Neurophysiologic techniques, such as measuring nerve conduction, motor-evoked potential (MEP), and somatosensory-evoked potentials (SEP), provide objective measures of neuronal integrity and allow the differentiation between demyelination and axonal damage [98••, 99]. Their value as independent tool for stratifying SCI patients into sub-groups and their predictive utility were already demonstrated and validated several years ago [99,100,101,102]. However, some questioned whether these electrophysiological parameters could add valuable information for improving functional outcome prediction. Hupp et al. could show in a multicenter study that including electrophysiological multimodal parameters into the prediction model leads to better prediction precision of this model, even if the clinical neurological status is available [98••]. These results suggest that the assessment of neurologic function and prognostic accuracy in SCI patients can be improved by adding neurophysiological methods to standardized clinical evaluation.

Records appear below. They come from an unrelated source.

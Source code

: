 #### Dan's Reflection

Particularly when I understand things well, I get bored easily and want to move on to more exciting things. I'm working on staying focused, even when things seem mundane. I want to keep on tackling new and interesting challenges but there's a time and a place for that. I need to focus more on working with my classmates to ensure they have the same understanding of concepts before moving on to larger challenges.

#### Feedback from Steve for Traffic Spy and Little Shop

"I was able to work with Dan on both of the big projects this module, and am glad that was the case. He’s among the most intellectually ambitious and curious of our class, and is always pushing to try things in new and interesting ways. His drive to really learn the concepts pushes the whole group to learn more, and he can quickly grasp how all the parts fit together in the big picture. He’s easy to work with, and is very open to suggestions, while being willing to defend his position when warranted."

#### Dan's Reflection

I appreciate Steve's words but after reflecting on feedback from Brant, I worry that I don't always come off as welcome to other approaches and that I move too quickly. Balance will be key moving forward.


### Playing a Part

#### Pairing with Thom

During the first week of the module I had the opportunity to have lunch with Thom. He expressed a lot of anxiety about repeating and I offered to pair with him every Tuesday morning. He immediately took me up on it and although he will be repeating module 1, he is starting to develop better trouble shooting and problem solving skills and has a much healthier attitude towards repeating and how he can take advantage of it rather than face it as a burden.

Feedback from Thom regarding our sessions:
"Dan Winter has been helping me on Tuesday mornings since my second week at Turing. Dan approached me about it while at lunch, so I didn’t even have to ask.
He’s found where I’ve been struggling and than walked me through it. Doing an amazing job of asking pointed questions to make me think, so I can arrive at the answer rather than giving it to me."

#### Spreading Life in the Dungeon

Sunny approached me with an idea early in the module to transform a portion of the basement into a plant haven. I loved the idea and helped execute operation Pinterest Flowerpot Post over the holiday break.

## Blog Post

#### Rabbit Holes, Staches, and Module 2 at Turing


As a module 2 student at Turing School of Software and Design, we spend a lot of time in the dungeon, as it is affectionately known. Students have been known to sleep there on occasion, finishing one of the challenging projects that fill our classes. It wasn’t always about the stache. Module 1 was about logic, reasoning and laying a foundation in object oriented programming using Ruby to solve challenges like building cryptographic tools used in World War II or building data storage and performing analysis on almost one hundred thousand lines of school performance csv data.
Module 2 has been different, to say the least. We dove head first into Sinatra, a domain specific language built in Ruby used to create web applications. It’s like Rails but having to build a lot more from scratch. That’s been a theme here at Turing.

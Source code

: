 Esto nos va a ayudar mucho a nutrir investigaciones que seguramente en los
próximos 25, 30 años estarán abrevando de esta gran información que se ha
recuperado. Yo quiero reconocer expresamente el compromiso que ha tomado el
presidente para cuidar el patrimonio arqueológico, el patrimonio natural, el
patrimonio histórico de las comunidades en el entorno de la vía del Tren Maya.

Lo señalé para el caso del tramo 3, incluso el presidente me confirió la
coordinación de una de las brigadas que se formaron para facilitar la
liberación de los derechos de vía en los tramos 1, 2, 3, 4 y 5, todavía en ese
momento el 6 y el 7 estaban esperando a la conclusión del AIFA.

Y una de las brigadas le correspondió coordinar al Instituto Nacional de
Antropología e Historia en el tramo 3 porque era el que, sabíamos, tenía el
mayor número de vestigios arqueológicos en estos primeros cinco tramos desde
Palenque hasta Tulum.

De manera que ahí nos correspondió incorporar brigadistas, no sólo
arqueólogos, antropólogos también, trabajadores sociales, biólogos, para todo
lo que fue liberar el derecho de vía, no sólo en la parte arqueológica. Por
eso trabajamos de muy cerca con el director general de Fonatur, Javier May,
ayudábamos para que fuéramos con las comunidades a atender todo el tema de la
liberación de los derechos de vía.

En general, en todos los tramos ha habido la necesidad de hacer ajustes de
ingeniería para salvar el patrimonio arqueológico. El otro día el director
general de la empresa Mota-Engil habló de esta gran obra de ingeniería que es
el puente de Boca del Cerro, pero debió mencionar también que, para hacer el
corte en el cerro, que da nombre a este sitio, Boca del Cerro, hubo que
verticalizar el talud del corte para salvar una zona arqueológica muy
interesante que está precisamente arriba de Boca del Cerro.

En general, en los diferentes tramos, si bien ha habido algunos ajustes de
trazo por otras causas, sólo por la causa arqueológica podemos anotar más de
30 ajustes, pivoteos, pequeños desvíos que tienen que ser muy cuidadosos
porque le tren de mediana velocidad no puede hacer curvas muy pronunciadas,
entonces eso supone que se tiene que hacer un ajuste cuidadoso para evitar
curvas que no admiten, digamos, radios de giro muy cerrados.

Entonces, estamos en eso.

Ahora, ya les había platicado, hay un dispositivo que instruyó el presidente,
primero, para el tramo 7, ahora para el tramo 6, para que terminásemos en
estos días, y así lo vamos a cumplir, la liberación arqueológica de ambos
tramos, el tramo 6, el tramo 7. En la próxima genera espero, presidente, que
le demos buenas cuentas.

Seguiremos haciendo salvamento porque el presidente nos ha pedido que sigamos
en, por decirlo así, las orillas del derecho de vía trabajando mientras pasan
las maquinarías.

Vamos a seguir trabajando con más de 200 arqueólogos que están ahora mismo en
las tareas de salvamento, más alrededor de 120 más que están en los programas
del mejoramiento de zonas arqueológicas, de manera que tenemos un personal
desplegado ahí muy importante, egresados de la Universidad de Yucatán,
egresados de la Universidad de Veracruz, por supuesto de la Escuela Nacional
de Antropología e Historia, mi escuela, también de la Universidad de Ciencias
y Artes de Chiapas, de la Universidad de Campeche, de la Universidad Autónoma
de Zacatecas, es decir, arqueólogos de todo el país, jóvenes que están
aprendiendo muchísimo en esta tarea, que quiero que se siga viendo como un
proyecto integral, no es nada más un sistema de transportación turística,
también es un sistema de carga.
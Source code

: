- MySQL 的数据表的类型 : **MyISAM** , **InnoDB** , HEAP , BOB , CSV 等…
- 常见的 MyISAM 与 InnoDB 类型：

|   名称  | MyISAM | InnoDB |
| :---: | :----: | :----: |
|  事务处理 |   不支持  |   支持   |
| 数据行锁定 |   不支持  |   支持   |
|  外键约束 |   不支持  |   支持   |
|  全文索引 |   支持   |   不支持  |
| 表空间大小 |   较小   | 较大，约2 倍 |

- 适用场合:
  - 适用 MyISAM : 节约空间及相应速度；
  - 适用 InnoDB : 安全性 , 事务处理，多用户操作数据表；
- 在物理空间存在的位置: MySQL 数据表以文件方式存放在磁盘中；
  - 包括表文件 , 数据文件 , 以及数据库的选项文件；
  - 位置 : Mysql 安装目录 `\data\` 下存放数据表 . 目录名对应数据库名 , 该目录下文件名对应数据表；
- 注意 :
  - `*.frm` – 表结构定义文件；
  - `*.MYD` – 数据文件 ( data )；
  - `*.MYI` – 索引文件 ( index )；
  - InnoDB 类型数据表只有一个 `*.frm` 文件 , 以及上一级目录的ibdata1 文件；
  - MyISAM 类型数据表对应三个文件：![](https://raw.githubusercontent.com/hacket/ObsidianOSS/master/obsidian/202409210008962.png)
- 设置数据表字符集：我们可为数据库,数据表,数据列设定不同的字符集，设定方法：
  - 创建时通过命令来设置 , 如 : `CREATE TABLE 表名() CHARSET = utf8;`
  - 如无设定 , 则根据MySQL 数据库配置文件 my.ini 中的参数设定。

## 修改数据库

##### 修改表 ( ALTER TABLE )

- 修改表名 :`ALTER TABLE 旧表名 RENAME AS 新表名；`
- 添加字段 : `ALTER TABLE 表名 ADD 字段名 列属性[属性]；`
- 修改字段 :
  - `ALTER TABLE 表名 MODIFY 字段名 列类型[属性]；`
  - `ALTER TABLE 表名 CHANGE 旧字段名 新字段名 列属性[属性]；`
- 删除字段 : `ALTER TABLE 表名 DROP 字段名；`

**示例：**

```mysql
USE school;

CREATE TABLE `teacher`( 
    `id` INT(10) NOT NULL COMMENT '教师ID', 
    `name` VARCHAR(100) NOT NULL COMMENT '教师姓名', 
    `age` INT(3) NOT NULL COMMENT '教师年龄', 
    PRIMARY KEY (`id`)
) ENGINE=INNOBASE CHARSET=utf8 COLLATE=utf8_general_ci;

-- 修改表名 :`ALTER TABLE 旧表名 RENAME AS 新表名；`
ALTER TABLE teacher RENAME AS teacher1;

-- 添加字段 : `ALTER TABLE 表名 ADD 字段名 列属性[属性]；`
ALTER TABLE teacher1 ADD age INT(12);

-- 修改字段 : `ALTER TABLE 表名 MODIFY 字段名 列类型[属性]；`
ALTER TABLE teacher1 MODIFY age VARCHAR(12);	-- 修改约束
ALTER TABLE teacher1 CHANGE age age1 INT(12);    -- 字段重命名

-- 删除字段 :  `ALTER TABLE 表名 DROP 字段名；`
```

Nonetheless, this study also identified total motor score as the best single prediction parameter, which once more highlights the importance of clinical evaluation during the diagnostic workup for the assessment of severity in SCI.

Conclusion

This review described the latest progress in identifying reliable biomarkers for traumatic SCI and improving predictive models. Clinical evaluation by standardized neurological examination constitutes the gold standard for assessing injury severity and predicting functional outcome. Nevertheless, these models can be improved by including advanced diagnostics, suggesting that a multimodal approach—including neuroimaging and CSF/blood markers—improves the accuracy of predicting individual trajectories of recovery. Future studies investigating the exact potential of this approach with multivariate models that can accommodate multimodal data are required for demonstrating the utility of combinations of these advanced biomarkers.